Седые облака.
Но страшная метель, страшная буря – впереди. Впереди, как сама Россия – еще впереди!..
Никакая комиссия по расследованию трагедии царской семьи не нужна. «Наш современник» дал материалы генерала М. К. Дитерихса:
«По мнению комиссии, головы членов царской семьи и убитых вместе с ними приближенных были заспиртованы в трех доставленных в лес железных бочках, упакованы в деревянные ящики и отвезены Исааком Голощекиным в Москву Янкелю Свердлову в качестве безусловного подтверждения, что указания изуверов центра в точности выполнены изуверами на месте.
По отделении голов для большего удобства сжигания тела разрубались топорами на куски. Тела рубились одетыми. Только таким изуверством над телами можно объяснить находку обожженных костей и драгоценностей со следами порубки, а драгоценные камни – раздробленными. После этого тела обливались керосином, а возможно, и кислотой, и сжигались вместе с одеждой»…
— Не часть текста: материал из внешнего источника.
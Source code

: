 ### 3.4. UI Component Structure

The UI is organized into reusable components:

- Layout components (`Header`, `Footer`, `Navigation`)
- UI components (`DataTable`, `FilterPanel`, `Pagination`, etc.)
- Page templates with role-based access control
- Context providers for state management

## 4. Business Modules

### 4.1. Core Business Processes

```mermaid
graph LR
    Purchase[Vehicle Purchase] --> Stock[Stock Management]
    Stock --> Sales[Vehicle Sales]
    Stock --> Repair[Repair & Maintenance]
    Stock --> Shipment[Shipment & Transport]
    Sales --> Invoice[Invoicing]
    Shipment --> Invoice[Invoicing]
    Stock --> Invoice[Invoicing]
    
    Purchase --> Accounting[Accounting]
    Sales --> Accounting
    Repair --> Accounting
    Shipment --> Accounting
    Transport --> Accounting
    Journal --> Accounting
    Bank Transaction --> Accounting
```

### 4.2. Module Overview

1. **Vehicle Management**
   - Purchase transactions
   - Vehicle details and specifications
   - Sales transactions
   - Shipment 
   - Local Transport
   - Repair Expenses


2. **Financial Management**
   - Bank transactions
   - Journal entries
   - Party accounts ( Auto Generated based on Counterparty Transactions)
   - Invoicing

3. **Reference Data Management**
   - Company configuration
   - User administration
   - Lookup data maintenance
А «Литературная Россия» напечатала отрывок из книги Роберта К. Мэйси «Николай и Александра»:
«Троцкий потребовал от Белобородова более подробных сведений и вещественных доказательств смерти Государя. Телеграмма гласила следующее: «Желаю иметь точные сведения о том, понес ли тиран России заслуженную кару».
В ответ на эту телеграмму был получен 26 июля запечатанный кожаный чемодан, в котором находилась голова Государя. Более серьезных вещественных доказательств прислать было невозможно. 27 июля по приказу Ленина были собраны верхи большевистской диктатуры, которым была показана «посылка» из Екатеринбурга. На этом собрании было установлено, что в кожаном чемодане в стеклянном сосуде находится голова Императора Николая II, о чем был составлен протокол за подписью всех присутствующих большевиков: Ленина, Троцкого, Зиновьева, Бухарина, Дзержинского, Каменева, Калинина, Петерса.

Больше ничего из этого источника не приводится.